Геннадий Прашкевич - Самые знаменитые поэты России
Императрица Елизавета и ее двор мало интересовались научными работами Ломоносова, однако оды поэта нравились. За одну из них Ломоносов получил от императрицы единовременно 2000 рублей, – сумму большую, чем его трехлетнее жалованье в Академии наук (600 рублей в год). Торжественные оды Ломоносова привлекали внимание живостью, звонкостью, свежестью метафор, обращением к реальным вещам, что, собственно, и делало их явлением. Странно, что Валерий Брюсов, обосновывая в начале XX века «научную поэзию», обратился к вполне второстепенному французскому поэту Рене Гилю, а не к чеканным стихам Ломоносова, до сих пор сохраняющим эмоциональную силу.

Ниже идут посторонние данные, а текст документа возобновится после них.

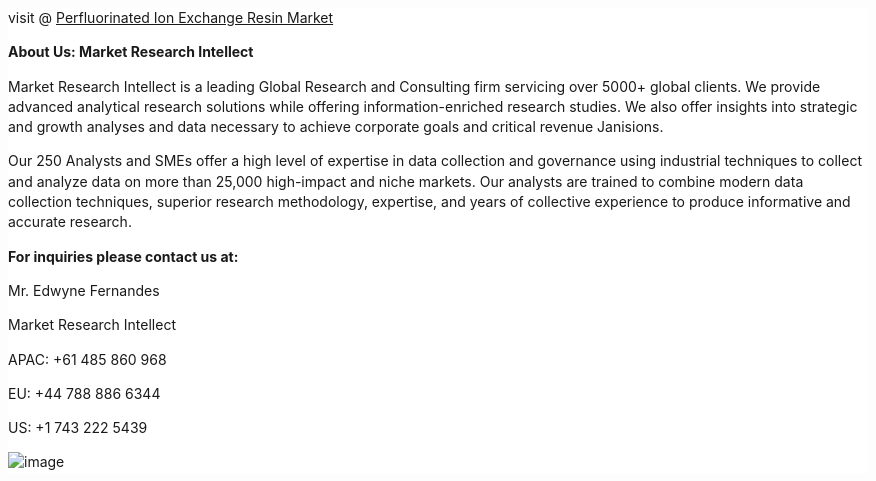 visit&nbsp;@</strong>&nbsp;</span><span class="font-[700]"><a href="https://www.marketresearchintellect.com/product/global-perfluorinated-ion-exchange-resin-market/?utm_source=Linkedin&utm_medium=027" target="_blank" data-tracking-control-name="article-ssr-frontend-pulse_little-text-block" data-tracking-will-navigate="" data-test-link="">Perfluorinated Ion Exchange Resin Market</a></span></p><p><strong><span class="font-[700]">About Us: Market Research Intellect</span></strong></p><p><span class="">Market Research Intellect is a leading Global Research and Consulting firm servicing over 5000+ global clients. We provide advanced analytical research solutions while offering information-enriched research studies.&nbsp;</span>We also offer insights into strategic and growth analyses and data necessary to achieve corporate goals and critical revenue Janisions.</p><p><span class="">Our 250 Analysts and SMEs offer a high level of expertise in data collection and governance using industrial techniques to collect and analyze data on more than 25,000 high-impact and niche markets. Our analysts are trained to combine modern data collection techniques, superior research methodology, expertise, and years of collective experience to produce informative and accurate research.</span></p><p><strong>For inquiries please contact us at:</strong></p><p>Mr. Edwyne Fernandes</p><p>Market Research Intellect</p><p>APAC: +61 485 860 968</p><p>EU: +44 788 886 6344</p><p>US: +1 743 222 5439</p>
![image](https://github.com/user-attachments/assets/88edd944-c0be-4c52-b46f-a7468bfe2712)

«Лицо свое скрывает день; поля покрыла мрачна ночь; взошла на горы чорна тень; лучи от нас склонились прочь; открылась бездна звезд полна; звездам числа нет, бездне дна…
Уста премудрых нам гласят: там разных множество светов; несчетны солнца там горят, народы там и круг веков: для общей славы божества там равна сила естества…
Что зыблет ясный ночью луч? Что тонкий пламень в твердь разит? Как молния без грозных туч стремится от земли в зенит? Как может быть, чтоб мерзлый пар среди зимы рождал пожар?».
В 1755 году по инициативе Ломоносова был основан первый в России Московский университет. Заслугой Ломоносова можно считать то, что в университете никогда не читалось богословие, – с самого начала он стал центром именно науки.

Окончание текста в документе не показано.